TotalView Debugger is first and foremost a graphical debugger. It presents the user the program, its current data and state of execution, and a series of simple-to-use buttons and menu items.

The user's code is represented front and center in the middle of the TotalView Debugger process window, with the function call stack and the local variables displayed in nearby areas of the window. A small set of important operations like stepping are done via prominently placed buttons; more rarely used features are available through the menu system. Looking at a function is as simple as clicking on that function name in the function call stack pane. The developer or scientist can set a breakpoint with a single click on the relevant line number. The windows representing the user's code and data are all highly interactive. The user can use the mouse to "dive" on any function, variable, pointer, element, thread, process, or breakpoint in order to see more detail about it. Forward and back navigation (similar to what users are accustomed to from working with the web) is available whenever the user is diving on a function or variable. Between the basic interface and the "dive" concept users have a very gentle learning curve to approach the more sophisticated capabilities offered by the debugger. While some users explore advanced techniques such as scripting with the command line interface, most users find all that they need in the GUI.
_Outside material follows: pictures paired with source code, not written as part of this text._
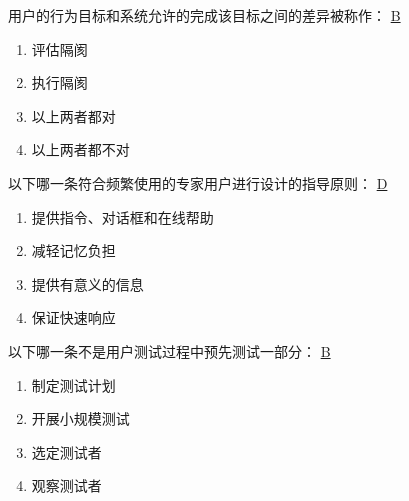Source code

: \begin{problem}
	‍用户的行为目标和系统允许的完成该目标之间的差异被称作：
	\uline{B}    
    \vspace{-0.8em}
    \begin{multicols}{4}
        \begin{enumerate}[label=\Alph*.]
            \item 评估隔阂
            \item 执行隔阂
            \item 以上两者都对
            \item 以上两者都不对
        \end{enumerate}
    \end{multicols}
    \vspace{-1em}
\end{problem}



\begin{problem}
	‍以下哪一条符合频繁使用的专家用户进行设计的指导原则：
	\uline{D}    
    \vspace{-0.8em}
    \begin{multicols}{2}
        \begin{enumerate}[label=\Alph*.]
            \item 提供指令、对话框和在线帮助
            \item 减轻记忆负担
            \item 提供有意义的信息
            \item 保证快速响应
        \end{enumerate}
    \end{multicols}
    \vspace{-1em}
\end{problem}



\begin{problem}
	‍以下哪一条不是用户测试过程中预先测试一部分：
	\uline{B}    
    \vspace{-0.8em}
    \begin{multicols}{4}
        \begin{enumerate}[label=\Alph*.]
            \item 制定测试计划
            \item 开展小规模测试
            \item 选定测试者
            \item 观察测试者
        \end{enumerate}
    \end{multicols}
    \vspace{-1em}
\end{problem}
Many debugging sessions use just the easiest-to-locate features of the TotalView Debugger. However, if and when the troubleshooting process requires more nuanced inspection of or control over the application, TotalView provides a rich set of advanced features that can be called upon.

Array Visualization and Evaluation Points

A smaller number of troubleshooting situations require the analysis of large and/or complex data sets. TotalView gives the developer a great deal of flexibility in the representation of data, effectively giving them the ability to easily navigate complex structures that contain references and types whose interpretation depends on other parts of the program. Scientists and developers can often recognize correct and incorrect patterns within their programs if they are shown the data. TotalView users can call up graphical representation of program data (surface plots of arrays), program state (program call graph), communication state (MPI message queues), and memory management state (heap statistics and heap graphical display) to look for these patterns. TotalView can help the user flag erroneous patterns by providing statistical analysis of program data, detecting cycles within communication patterns, and highlighting leaked blocks of memory.

Sometimes the sheer volume of data threatens to overwhelm the developer - and TotalView provides coping mechanisms. TotalView can display sliced and filtered portions of very large array type data sets, can subset attach to very large parallel applications, can filter data displayed on the message queue and program call graphs, and provides a Boolean filtering mechanism on heap memory data.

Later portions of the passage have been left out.